> **Brief**
Show all lines from the listing below that contain "Device".

** Opening Data to use block **

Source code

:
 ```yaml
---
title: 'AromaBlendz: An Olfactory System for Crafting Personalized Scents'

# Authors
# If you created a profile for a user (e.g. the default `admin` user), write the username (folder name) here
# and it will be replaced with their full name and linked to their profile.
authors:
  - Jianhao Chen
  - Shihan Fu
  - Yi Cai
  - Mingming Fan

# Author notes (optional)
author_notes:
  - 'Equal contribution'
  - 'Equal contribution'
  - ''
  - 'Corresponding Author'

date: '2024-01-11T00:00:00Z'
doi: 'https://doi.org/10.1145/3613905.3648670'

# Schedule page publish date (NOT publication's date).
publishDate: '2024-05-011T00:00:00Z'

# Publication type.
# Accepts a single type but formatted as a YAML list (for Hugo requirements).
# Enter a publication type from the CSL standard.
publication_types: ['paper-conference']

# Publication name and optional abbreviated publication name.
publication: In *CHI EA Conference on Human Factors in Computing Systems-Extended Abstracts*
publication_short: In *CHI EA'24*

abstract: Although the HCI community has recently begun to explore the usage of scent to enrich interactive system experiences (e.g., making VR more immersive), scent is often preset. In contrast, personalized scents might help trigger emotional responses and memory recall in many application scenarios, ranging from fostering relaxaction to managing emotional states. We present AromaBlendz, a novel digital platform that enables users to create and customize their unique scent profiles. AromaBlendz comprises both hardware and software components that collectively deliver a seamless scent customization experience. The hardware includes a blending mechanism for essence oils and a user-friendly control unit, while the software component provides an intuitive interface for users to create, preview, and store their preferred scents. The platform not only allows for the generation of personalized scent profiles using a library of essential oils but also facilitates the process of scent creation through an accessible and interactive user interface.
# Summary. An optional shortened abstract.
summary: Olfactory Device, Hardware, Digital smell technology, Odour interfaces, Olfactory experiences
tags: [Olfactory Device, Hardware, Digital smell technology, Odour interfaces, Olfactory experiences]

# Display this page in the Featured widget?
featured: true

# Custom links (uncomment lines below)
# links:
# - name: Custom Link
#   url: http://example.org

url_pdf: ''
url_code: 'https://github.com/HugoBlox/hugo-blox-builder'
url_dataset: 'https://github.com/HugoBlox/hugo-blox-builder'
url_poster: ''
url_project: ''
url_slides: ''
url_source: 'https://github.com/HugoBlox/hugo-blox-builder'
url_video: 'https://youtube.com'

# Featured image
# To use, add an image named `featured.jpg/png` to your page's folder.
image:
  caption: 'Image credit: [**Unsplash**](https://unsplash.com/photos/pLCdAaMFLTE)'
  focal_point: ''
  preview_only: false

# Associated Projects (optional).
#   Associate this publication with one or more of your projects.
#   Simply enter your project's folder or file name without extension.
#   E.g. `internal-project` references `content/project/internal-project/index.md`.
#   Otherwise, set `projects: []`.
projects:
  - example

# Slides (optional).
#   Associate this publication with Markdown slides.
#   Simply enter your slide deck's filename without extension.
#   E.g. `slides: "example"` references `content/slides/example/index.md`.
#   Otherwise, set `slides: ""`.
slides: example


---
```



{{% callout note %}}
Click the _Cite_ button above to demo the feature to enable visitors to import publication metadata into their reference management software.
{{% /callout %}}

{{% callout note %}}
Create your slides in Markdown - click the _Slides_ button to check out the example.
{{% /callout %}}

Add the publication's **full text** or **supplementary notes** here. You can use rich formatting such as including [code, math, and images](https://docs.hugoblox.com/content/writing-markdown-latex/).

** Closing Data to use block **

> **Answer to the problem**
summary: Olfactory Device, Hardware, Digital smell technology, Odour interfaces, Olfactory experiences
tags: [Olfactory Device, Hardware, Digital smell technology, Odour interfaces, Olfactory experiences]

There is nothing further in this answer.